(Beginning of Dataset records)

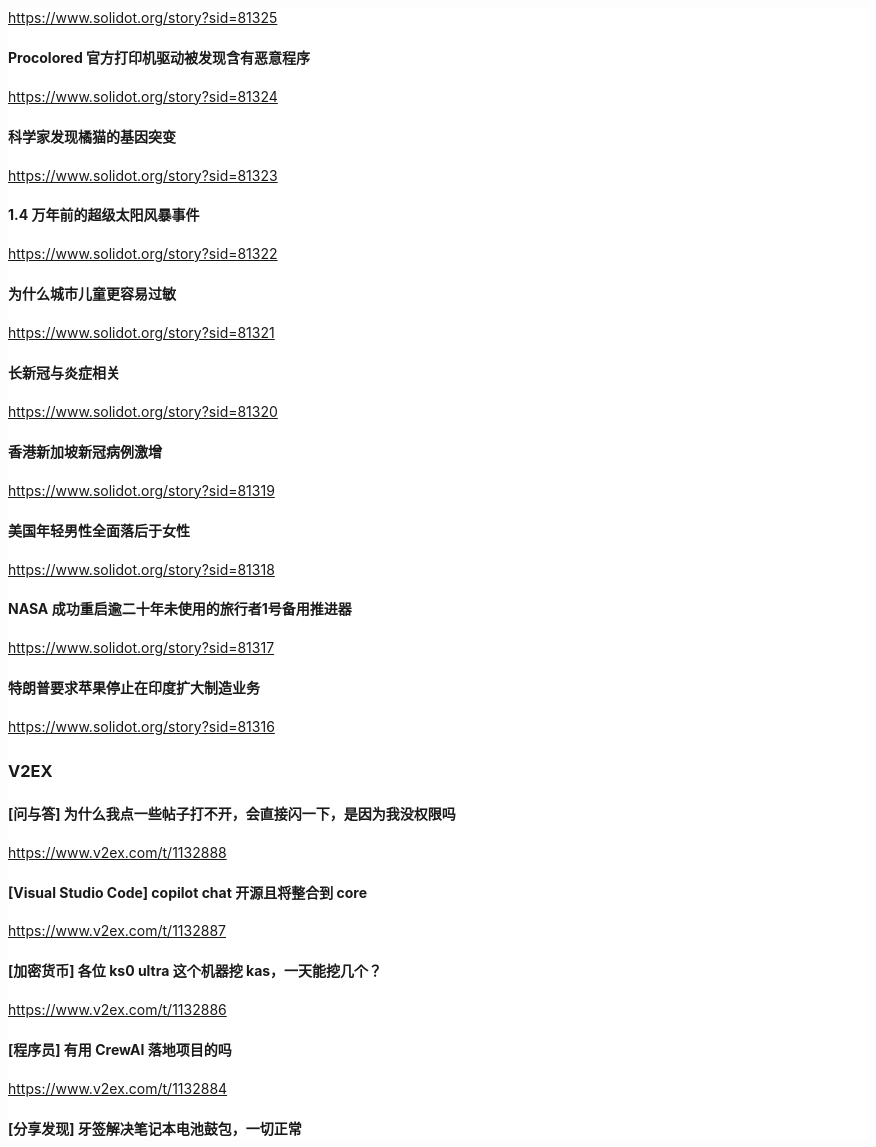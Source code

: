 <span style="color: blue!80!green"><https://www.solidot.org/story?sid=81325></span>

#### Procolored 官方打印机驱动被发现含有恶意程序

<span style="color: blue!80!green"><https://www.solidot.org/story?sid=81324></span>

#### 科学家发现橘猫的基因突变

<span style="color: blue!80!green"><https://www.solidot.org/story?sid=81323></span>

#### 1.4 万年前的超级太阳风暴事件

<span style="color: blue!80!green"><https://www.solidot.org/story?sid=81322></span>

#### 为什么城市儿童更容易过敏

<span style="color: blue!80!green"><https://www.solidot.org/story?sid=81321></span>

#### 长新冠与炎症相关

<span style="color: blue!80!green"><https://www.solidot.org/story?sid=81320></span>

#### 香港新加坡新冠病例激增

<span style="color: blue!80!green"><https://www.solidot.org/story?sid=81319></span>

#### 美国年轻男性全面落后于女性

<span style="color: blue!80!green"><https://www.solidot.org/story?sid=81318></span>

#### NASA 成功重启逾二十年未使用的旅行者1号备用推进器

<span style="color: blue!80!green"><https://www.solidot.org/story?sid=81317></span>

#### 特朗普要求苹果停止在印度扩大制造业务

<span style="color: blue!80!green"><https://www.solidot.org/story?sid=81316></span>

### V2EX

#### \[问与答\] 为什么我点一些帖子打不开，会直接闪一下，是因为我没权限吗

<span style="color: blue!80!green"><https://www.v2ex.com/t/1132888></span>

#### \[Visual Studio Code\] copilot chat 开源且将整合到 core

<span style="color: blue!80!green"><https://www.v2ex.com/t/1132887></span>

#### \[加密货币\] 各位 ks0 ultra 这个机器挖 kas，一天能挖几个？

<span style="color: blue!80!green"><https://www.v2ex.com/t/1132886></span>

#### \[程序员\] 有用 CrewAI 落地项目的吗

<span style="color: blue!80!green"><https://www.v2ex.com/t/1132884></span>

#### \[分享发现\] 牙签解决笔记本电池鼓包，一切正常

(End of Dataset records)

• **Instructions for the task**
Please copy every line of the data that carries the string "solidot".

• **Response for this exercise**
: <span style="color: blue!80!green"><https://www.solidot.org/story?sid=81325></span>
<span style="color: blue!80!green"><https://www.solidot.org/story?sid=81324></span>
<span style="color: blue!80!green"><https://www.solidot.org/story?sid=81323></span>
<span style="color: blue!80!green"><https://www.solidot.org/story?sid=81322></span>
<span style="color: blue!80!green"><https://www.solidot.org/story?sid=81321></span>
<span style="color: blue!80!green"><https://www.solidot.org/story?sid=81320></span>
<span style="color: blue!80!green"><https://www.solidot.org/story?sid=81319></span>
<span style="color: blue!80!green"><https://www.solidot.org/story?sid=81318></span>
<span style="color: blue!80!green"><https://www.solidot.org/story?sid=81317></span>
<span style="color: blue!80!green"><https://www.solidot.org/story?sid=81316></span>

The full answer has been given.